Most soft robots are designed for one environment at a time. A new preprint argues the better question is how a single soft body should be built when it has to perform in two, and answers it with a lamprey-inspired swimmer-climber called SLIDER.
The Model-based Optimization of Anguilliform Swimming Gaits for Soft Robotic Applications preprint introduces SLIDER, the Soft Lamprey-Inspired Dual Environment Robot, and treats swimming and climbing as one co-design problem. Instead of tuning a gait for water and a body for walls separately, the authors co-optimize the robot's caudal fin and its swimming control pattern under the morphology constraints shared with a climbing gait on the same body.

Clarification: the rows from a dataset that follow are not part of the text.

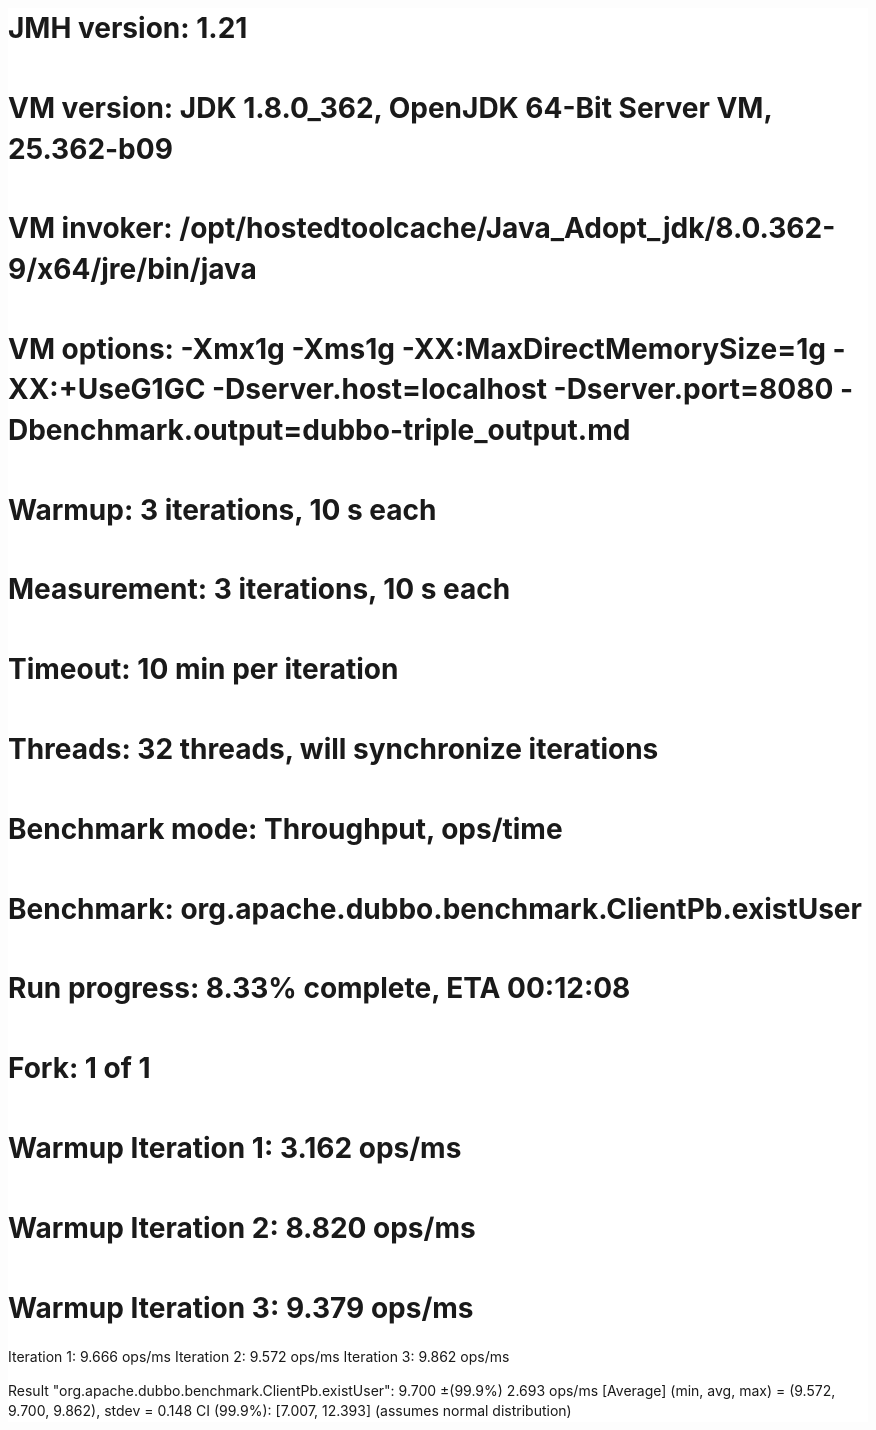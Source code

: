 
# JMH version: 1.21
# VM version: JDK 1.8.0_362, OpenJDK 64-Bit Server VM, 25.362-b09
# VM invoker: /opt/hostedtoolcache/Java_Adopt_jdk/8.0.362-9/x64/jre/bin/java
# VM options: -Xmx1g -Xms1g -XX:MaxDirectMemorySize=1g -XX:+UseG1GC -Dserver.host=localhost -Dserver.port=8080 -Dbenchmark.output=dubbo-triple_output.md
# Warmup: 3 iterations, 10 s each
# Measurement: 3 iterations, 10 s each
# Timeout: 10 min per iteration
# Threads: 32 threads, will synchronize iterations
# Benchmark mode: Throughput, ops/time
# Benchmark: org.apache.dubbo.benchmark.ClientPb.existUser

# Run progress: 8.33% complete, ETA 00:12:08
# Fork: 1 of 1
# Warmup Iteration   1: 3.162 ops/ms
# Warmup Iteration   2: 8.820 ops/ms
# Warmup Iteration   3: 9.379 ops/ms
Iteration   1: 9.666 ops/ms
Iteration   2: 9.572 ops/ms
Iteration   3: 9.862 ops/ms


Result "org.apache.dubbo.benchmark.ClientPb.existUser":
  9.700 ±(99.9%) 2.693 ops/ms [Average]
  (min, avg, max) = (9.572, 9.700, 9.862), stdev = 0.148
  CI (99.9%): [7.007, 12.393] (assumes normal distribution)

The substrate for that search is a fluid-structure interaction model rather than a learned policy. The fluid side uses Lighthill's large-amplitude elongated body theory, which captures inertial, vortex, and viscous effects for an undulating body. The structural side is geometrically and materially nonlinear, accounting for internal pressure, tail size, and body stiffness, and is validated against the physical robot. The coupled problem is solved implicitly with a second-order box method for efficiency, then driven by a genetic algorithm that searches the co-design space within SLIDER's physical and actuation limits, as described in the arXiv paper.

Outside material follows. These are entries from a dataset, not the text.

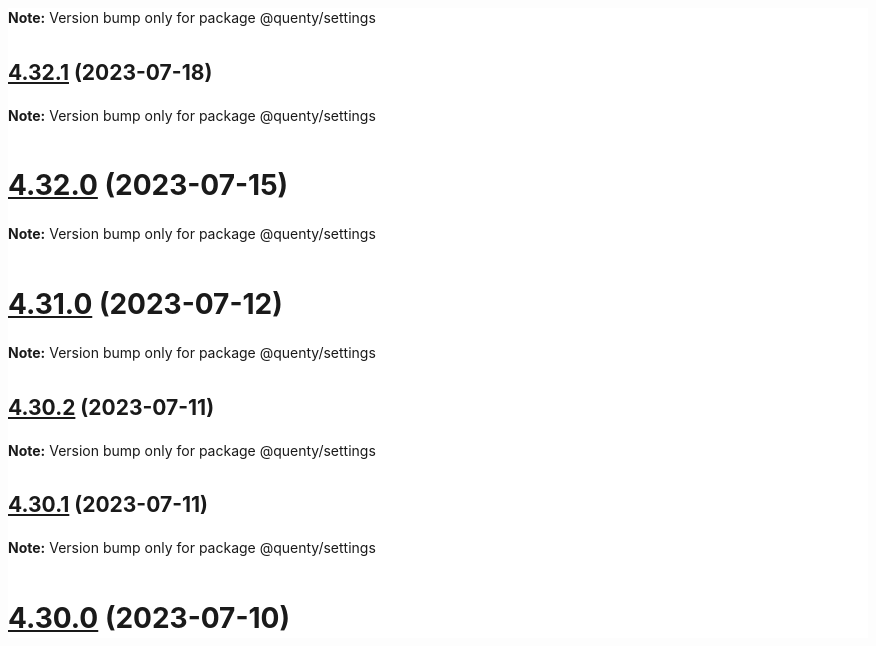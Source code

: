 **Note:** Version bump only for package @quenty/settings





## [4.32.1](https://github.com/Quenty/NevermoreEngine/compare/@quenty/settings@4.32.0...@quenty/settings@4.32.1) (2023-07-18)

**Note:** Version bump only for package @quenty/settings





# [4.32.0](https://github.com/Quenty/NevermoreEngine/compare/@quenty/settings@4.31.0...@quenty/settings@4.32.0) (2023-07-15)

**Note:** Version bump only for package @quenty/settings





# [4.31.0](https://github.com/Quenty/NevermoreEngine/compare/@quenty/settings@4.30.2...@quenty/settings@4.31.0) (2023-07-12)

**Note:** Version bump only for package @quenty/settings





## [4.30.2](https://github.com/Quenty/NevermoreEngine/compare/@quenty/settings@4.30.1...@quenty/settings@4.30.2) (2023-07-11)

**Note:** Version bump only for package @quenty/settings





## [4.30.1](https://github.com/Quenty/NevermoreEngine/compare/@quenty/settings@4.30.0...@quenty/settings@4.30.1) (2023-07-11)

**Note:** Version bump only for package @quenty/settings





# [4.30.0](https://github.com/Quenty/NevermoreEngine/compare/@quenty/settings@4.29.3...@quenty/settings@4.30.0) (2023-07-10)
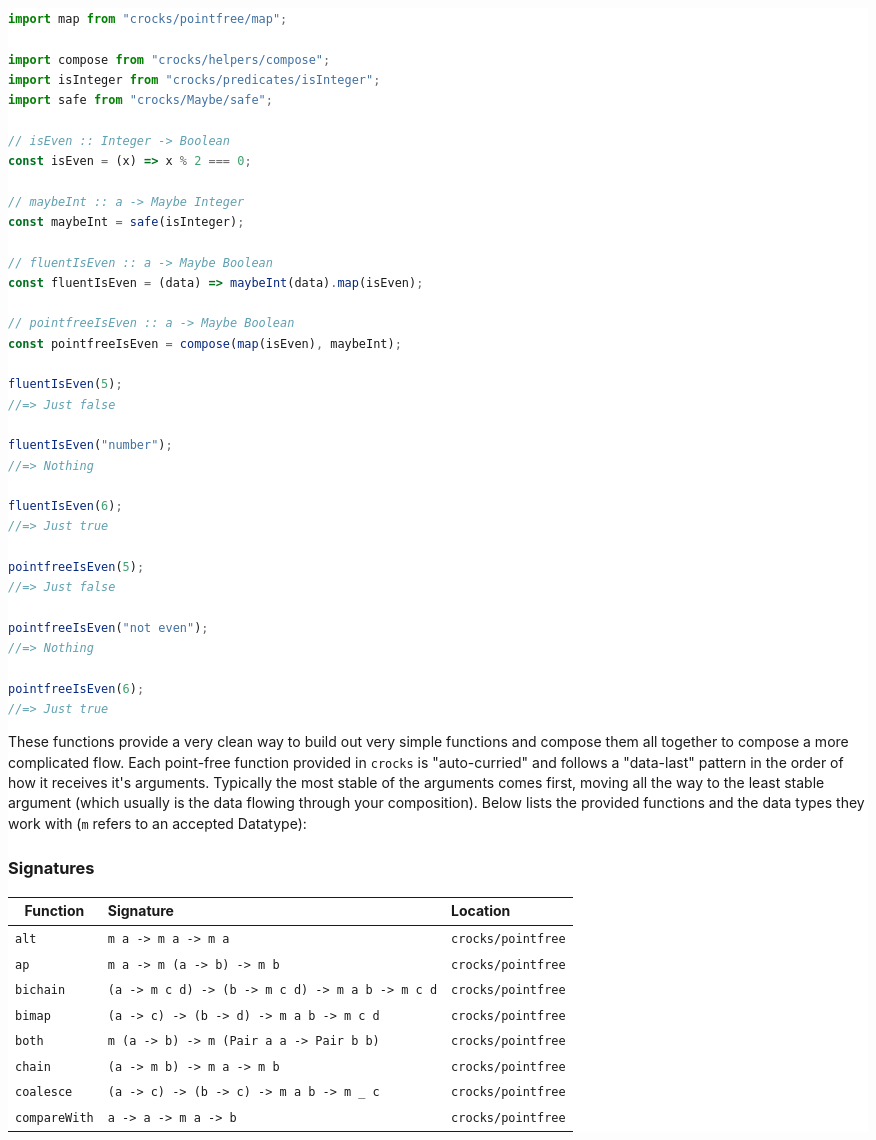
 ```js runkit
import map from "crocks/pointfree/map";

import compose from "crocks/helpers/compose";
import isInteger from "crocks/predicates/isInteger";
import safe from "crocks/Maybe/safe";

// isEven :: Integer -> Boolean
const isEven = (x) => x % 2 === 0;

// maybeInt :: a -> Maybe Integer
const maybeInt = safe(isInteger);

// fluentIsEven :: a -> Maybe Boolean
const fluentIsEven = (data) => maybeInt(data).map(isEven);

// pointfreeIsEven :: a -> Maybe Boolean
const pointfreeIsEven = compose(map(isEven), maybeInt);

fluentIsEven(5);
//=> Just false

fluentIsEven("number");
//=> Nothing

fluentIsEven(6);
//=> Just true

pointfreeIsEven(5);
//=> Just false

pointfreeIsEven("not even");
//=> Nothing

pointfreeIsEven(6);
//=> Just true
```

These functions provide a very clean way to build out very simple functions and
compose them all together to compose a more complicated flow. Each point-free
function provided in `crocks` is "auto-curried" and follows a "data-last"
pattern in the order of how it receives it's arguments. Typically the most
stable of the arguments comes first, moving all the way to the least stable
argument (which usually is the data flowing through your composition). Below
lists the provided functions and the data types they work with (`m` refers to an
accepted Datatype):

### Signatures

| Function             | Signature                                                                                                | Location           |
| -------------------- | :------------------------------------------------------------------------------------------------------- | :----------------- |
| `alt`                | `m a -> m a -> m a`                                                                                      | `crocks/pointfree` |
| `ap`                 | `m a -> m (a -> b) -> m b`                                                                               | `crocks/pointfree` |
| `bichain`            | `(a -> m c d) -> (b -> m c d) -> m a b -> m c d`                                                         | `crocks/pointfree` |
| `bimap`              | `(a -> c) -> (b -> d) -> m a b -> m c d`                                                                 | `crocks/pointfree` |
| `both`               | `m (a -> b) -> m (Pair a a -> Pair b b)`                                                                 | `crocks/pointfree` |
| `chain`              | `(a -> m b) -> m a -> m b`                                                                               | `crocks/pointfree` |
| `coalesce`           | `(a -> c) -> (b -> c) -> m a b -> m _ c`                                                                 | `crocks/pointfree` |
| `compareWith`        | `a -> a -> m a -> b`                                                                                     | `crocks/pointfree` |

The result is a tethered swimming speed of 21.7 ± 0.4 cm/s, or 0.59 body lengths per second, for a body that is also being studied as a wall climber. The same optimization procedure is extended to a multimodal swimming-and-climbing study, framing the work as design methodology for soft robots that have to cross physical regimes rather than a swimming benchmark.

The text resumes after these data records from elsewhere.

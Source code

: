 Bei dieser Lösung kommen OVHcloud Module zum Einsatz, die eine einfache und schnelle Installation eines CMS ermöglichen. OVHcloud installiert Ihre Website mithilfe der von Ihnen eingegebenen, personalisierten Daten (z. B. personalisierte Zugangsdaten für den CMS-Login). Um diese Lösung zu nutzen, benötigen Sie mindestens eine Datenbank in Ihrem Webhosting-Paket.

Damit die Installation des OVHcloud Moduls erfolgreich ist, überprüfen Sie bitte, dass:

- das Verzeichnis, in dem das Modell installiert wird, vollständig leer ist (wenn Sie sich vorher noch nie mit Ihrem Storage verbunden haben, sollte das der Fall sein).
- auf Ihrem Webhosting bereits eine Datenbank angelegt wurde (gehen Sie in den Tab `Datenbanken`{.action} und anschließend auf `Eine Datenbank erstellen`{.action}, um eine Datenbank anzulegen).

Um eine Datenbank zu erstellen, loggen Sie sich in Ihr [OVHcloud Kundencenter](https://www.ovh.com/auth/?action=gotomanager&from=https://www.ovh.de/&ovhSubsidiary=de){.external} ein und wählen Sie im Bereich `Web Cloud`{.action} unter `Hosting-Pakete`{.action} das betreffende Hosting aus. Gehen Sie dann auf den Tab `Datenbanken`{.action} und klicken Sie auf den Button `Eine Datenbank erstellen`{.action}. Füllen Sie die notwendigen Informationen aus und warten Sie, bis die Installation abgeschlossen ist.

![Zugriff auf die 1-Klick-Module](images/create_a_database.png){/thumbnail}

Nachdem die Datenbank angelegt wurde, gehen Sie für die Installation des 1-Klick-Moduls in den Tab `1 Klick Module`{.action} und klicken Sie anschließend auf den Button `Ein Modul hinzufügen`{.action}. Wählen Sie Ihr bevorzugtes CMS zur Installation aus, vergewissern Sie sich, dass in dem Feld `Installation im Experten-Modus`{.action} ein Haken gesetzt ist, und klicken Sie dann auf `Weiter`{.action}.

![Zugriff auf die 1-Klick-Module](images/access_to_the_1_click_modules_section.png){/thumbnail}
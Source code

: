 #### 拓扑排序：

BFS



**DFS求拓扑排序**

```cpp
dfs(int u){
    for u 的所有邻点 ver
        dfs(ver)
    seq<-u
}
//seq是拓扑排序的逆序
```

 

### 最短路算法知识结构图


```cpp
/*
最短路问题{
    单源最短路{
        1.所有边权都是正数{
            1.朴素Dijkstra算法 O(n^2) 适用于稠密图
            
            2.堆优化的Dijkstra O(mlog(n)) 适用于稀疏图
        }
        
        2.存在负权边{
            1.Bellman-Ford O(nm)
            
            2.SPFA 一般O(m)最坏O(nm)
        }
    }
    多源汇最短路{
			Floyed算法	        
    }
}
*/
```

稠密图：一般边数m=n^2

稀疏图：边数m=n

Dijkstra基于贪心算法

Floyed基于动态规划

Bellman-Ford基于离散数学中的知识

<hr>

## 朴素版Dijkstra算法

The regime split is itself a contribution. At low swimming frequencies, the environment is dominated by resistive (viscous and pressure) forces. At higher frequencies, inertial fluid forces take over. Crossing that boundary is the kind of design choice a co-optimization framework is meant to surface, because the same morphology cannot be tuned for both ends of the spectrum at once. Designing for the climb, in turn, constrains the swimmer.
Two limits are worth naming. SLIDER swims tethered in a quiescent water tank, so the reported speed reflects an idealized setup rather than field conditions. Lighthill's elongated-body theory carries its own assumptions at large amplitude, and the climbing gait is investigated rather than fully co-optimized end-to-end with the swimming gait. The work is also a single arXiv preprint, with findings self-reported by the authors and the FSI validation and genetic-algorithm gains not yet independently reproduced.
What to watch: whether the Lighthill-plus-implicit-solver stack holds up outside a quiescent tank, and whether the climbing gait can be folded into the co-optimization loop so that one body truly negotiates both domains rather than just tolerating them.